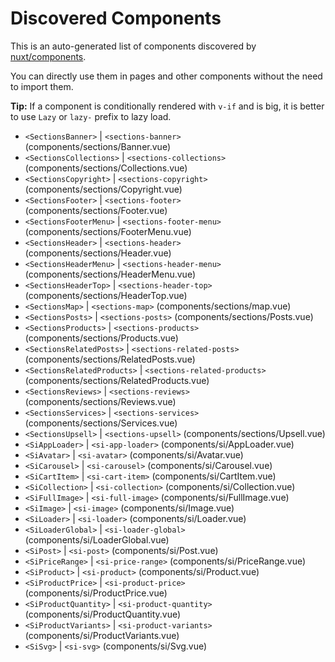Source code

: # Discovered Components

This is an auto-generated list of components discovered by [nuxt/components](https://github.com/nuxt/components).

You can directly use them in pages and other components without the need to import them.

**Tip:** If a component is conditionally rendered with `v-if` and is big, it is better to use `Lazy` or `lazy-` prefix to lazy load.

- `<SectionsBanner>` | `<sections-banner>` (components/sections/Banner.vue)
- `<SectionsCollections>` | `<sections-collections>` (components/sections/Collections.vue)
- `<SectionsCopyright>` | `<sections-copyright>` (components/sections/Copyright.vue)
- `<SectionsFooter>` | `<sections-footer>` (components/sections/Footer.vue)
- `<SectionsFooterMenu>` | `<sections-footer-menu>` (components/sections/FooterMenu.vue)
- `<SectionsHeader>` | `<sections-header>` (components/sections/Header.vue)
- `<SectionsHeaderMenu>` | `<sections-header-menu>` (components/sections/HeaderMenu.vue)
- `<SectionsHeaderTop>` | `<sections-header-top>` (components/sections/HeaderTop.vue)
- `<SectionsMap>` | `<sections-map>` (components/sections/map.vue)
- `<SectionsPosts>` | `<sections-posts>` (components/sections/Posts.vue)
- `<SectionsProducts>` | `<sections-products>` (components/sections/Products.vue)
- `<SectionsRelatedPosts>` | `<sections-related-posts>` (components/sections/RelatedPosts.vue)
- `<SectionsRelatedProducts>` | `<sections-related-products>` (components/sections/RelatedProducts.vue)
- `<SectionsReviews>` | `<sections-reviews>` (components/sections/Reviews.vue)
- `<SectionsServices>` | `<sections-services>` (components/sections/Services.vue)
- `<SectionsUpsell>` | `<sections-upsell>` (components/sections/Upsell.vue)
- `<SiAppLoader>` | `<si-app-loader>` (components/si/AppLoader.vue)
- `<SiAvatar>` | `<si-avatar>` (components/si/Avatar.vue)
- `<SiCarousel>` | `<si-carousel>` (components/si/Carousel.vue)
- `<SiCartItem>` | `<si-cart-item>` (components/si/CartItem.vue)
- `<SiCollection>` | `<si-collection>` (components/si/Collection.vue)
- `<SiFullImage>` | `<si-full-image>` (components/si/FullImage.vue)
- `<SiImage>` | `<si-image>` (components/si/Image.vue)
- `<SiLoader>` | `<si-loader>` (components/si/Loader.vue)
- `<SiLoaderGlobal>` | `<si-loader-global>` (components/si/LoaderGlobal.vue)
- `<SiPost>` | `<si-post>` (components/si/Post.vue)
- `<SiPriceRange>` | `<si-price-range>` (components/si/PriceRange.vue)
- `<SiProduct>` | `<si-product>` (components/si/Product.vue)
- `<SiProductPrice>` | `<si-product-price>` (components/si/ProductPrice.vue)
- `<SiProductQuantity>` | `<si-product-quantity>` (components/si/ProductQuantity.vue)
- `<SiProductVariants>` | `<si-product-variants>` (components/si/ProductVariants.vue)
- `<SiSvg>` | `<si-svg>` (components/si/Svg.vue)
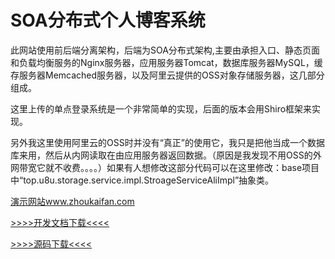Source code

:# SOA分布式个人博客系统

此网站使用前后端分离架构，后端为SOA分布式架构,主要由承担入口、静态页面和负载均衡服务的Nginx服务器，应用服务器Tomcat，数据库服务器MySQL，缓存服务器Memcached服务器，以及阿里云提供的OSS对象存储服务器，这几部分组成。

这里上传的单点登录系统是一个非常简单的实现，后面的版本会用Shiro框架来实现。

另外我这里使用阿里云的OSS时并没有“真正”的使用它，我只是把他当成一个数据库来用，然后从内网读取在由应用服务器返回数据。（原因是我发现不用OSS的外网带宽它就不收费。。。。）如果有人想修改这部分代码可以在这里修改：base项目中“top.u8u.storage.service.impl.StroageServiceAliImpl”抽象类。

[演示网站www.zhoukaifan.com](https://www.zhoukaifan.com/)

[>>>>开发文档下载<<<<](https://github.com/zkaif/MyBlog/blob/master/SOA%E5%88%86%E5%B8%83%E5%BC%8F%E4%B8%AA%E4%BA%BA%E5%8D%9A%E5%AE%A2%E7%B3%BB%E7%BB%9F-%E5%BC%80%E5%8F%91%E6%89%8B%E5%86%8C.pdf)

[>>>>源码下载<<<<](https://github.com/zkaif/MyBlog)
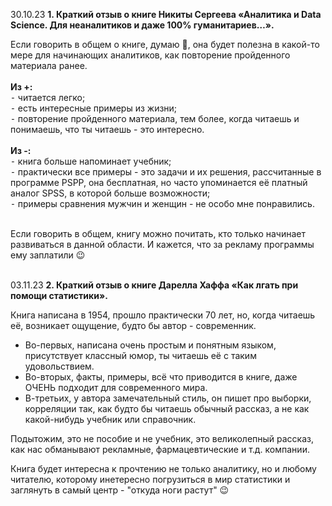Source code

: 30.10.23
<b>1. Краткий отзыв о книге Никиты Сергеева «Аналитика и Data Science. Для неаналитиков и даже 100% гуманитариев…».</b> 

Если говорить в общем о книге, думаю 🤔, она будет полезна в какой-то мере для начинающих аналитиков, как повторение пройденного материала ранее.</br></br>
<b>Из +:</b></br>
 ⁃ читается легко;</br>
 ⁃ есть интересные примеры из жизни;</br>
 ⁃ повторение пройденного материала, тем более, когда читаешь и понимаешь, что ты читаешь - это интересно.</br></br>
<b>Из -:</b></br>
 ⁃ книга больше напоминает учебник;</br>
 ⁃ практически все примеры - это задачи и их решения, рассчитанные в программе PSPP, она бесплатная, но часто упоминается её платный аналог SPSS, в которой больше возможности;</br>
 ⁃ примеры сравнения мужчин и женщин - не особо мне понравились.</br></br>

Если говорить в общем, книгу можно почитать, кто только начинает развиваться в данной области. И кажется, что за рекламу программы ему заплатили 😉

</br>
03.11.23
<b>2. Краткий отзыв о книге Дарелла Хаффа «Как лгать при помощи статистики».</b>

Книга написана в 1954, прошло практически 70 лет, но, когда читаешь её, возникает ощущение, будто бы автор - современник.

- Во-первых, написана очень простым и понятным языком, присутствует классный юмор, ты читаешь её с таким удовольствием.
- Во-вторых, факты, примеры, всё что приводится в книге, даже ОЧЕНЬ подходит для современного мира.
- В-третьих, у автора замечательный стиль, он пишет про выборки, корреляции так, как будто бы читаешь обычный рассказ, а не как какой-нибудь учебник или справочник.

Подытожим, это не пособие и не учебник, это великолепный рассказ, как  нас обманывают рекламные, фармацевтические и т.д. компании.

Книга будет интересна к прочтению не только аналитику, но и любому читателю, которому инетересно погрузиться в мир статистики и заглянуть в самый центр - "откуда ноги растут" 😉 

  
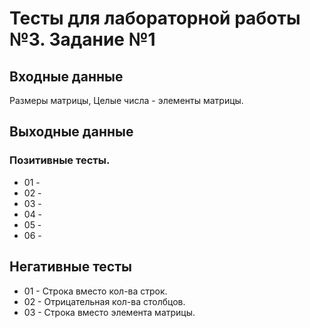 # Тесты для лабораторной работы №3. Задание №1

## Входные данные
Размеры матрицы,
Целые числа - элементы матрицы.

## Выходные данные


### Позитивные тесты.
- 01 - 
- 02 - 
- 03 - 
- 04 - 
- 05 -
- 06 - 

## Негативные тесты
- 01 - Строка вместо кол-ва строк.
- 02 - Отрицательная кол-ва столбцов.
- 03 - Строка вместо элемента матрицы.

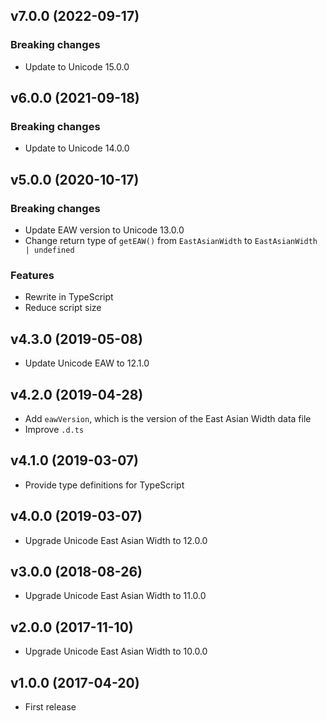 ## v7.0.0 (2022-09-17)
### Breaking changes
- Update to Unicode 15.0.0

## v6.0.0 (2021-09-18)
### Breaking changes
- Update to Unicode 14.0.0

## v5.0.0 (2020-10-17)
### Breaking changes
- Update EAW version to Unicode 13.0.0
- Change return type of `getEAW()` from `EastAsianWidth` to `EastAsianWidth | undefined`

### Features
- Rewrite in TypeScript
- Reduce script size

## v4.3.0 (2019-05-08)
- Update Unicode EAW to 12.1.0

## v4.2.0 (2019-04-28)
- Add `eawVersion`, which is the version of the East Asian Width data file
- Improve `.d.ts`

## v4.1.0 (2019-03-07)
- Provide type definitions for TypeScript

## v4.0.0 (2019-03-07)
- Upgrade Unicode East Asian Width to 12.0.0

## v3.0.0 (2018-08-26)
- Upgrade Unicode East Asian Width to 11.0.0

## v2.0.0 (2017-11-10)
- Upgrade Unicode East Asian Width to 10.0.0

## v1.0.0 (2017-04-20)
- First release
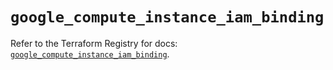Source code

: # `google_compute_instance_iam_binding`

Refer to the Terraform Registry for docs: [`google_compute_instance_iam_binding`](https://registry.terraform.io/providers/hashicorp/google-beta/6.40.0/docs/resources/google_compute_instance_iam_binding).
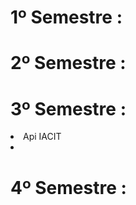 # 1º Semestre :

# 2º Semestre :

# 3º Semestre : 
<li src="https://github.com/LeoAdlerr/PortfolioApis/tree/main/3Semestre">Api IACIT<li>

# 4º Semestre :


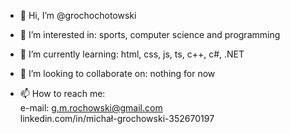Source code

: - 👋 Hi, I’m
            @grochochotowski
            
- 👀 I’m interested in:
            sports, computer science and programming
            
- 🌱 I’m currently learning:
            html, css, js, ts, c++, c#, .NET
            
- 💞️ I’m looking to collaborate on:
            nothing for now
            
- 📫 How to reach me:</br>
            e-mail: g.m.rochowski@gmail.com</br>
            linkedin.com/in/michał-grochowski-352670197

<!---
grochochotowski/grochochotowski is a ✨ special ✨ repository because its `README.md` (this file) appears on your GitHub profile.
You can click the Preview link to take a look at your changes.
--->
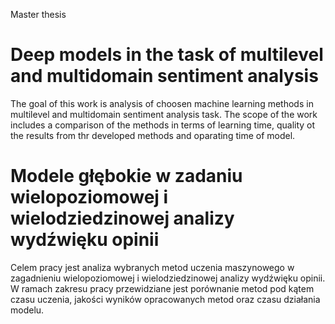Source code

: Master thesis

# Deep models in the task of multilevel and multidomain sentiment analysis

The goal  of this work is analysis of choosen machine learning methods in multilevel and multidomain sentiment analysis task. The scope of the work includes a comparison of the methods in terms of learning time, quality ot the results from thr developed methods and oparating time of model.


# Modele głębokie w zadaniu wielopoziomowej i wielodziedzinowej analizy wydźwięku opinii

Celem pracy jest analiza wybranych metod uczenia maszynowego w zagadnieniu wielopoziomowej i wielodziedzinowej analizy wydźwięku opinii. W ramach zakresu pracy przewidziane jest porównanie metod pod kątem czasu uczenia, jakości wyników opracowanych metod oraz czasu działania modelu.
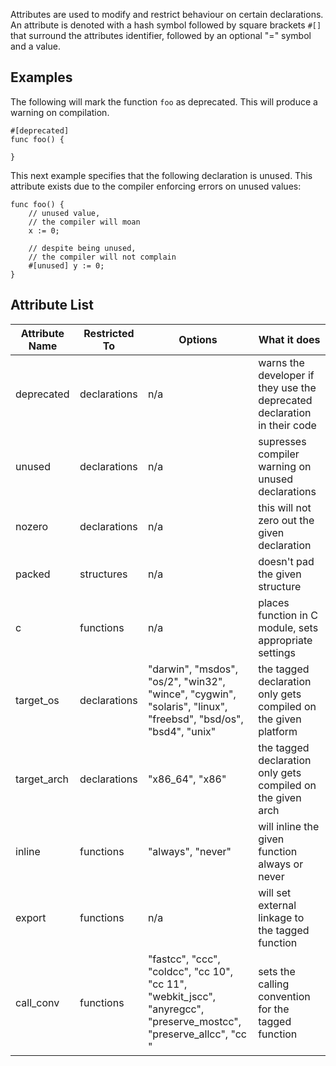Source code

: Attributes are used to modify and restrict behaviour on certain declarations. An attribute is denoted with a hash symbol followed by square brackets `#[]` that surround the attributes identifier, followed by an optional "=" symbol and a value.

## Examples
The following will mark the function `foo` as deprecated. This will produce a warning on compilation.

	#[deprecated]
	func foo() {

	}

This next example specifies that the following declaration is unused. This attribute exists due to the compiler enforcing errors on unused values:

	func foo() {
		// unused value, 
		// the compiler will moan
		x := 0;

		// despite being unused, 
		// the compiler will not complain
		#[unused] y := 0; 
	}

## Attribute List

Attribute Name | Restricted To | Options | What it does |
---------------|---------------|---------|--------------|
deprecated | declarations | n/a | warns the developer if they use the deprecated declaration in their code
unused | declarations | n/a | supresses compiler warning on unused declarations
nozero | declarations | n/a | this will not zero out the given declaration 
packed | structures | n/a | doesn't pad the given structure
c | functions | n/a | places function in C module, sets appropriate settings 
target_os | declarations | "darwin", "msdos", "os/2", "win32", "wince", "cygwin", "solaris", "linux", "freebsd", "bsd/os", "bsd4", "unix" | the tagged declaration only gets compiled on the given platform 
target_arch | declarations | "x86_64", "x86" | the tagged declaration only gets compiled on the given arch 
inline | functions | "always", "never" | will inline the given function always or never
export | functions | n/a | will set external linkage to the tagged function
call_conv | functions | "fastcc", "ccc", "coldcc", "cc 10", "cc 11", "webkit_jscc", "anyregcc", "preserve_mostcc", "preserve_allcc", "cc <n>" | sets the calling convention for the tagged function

-------------------------

Nothing but the lines from the one with "Celem pracy jest" up to and including the one with "target_os | declarations" should be printed, exactly as they read above. Please keep the pictures out.

Celem pracy jest analiza wybranych metod uczenia maszynowego w zagadnieniu wielopoziomowej i wielodziedzinowej analizy wydźwięku opinii. W ramach zakresu pracy przewidziane jest porównanie metod pod kątem czasu uczenia, jakości wyników opracowanych metod oraz czasu działania modelu.
Source code

: Attributes are used to modify and restrict behaviour on certain declarations. An attribute is denoted with a hash symbol followed by square brackets `#[]` that surround the attributes identifier, followed by an optional "=" symbol and a value.

## Examples
The following will mark the function `foo` as deprecated. This will produce a warning on compilation.

	#[deprecated]
	func foo() {

	}

This next example specifies that the following declaration is unused. This attribute exists due to the compiler enforcing errors on unused values:

	func foo() {
		// unused value, 
		// the compiler will moan
		x := 0;

		// despite being unused, 
		// the compiler will not complain
		#[unused] y := 0; 
	}

## Attribute List

Attribute Name | Restricted To | Options | What it does |
---------------|---------------|---------|--------------|
deprecated | declarations | n/a | warns the developer if they use the deprecated declaration in their code
unused | declarations | n/a | supresses compiler warning on unused declarations
nozero | declarations | n/a | this will not zero out the given declaration 
packed | structures | n/a | doesn't pad the given structure
c | functions | n/a | places function in C module, sets appropriate settings 
target_os | declarations | "darwin", "msdos", "os/2", "win32", "wince", "cygwin", "solaris", "linux", "freebsd", "bsd/os", "bsd4", "unix" | the tagged declaration only gets compiled on the given platform 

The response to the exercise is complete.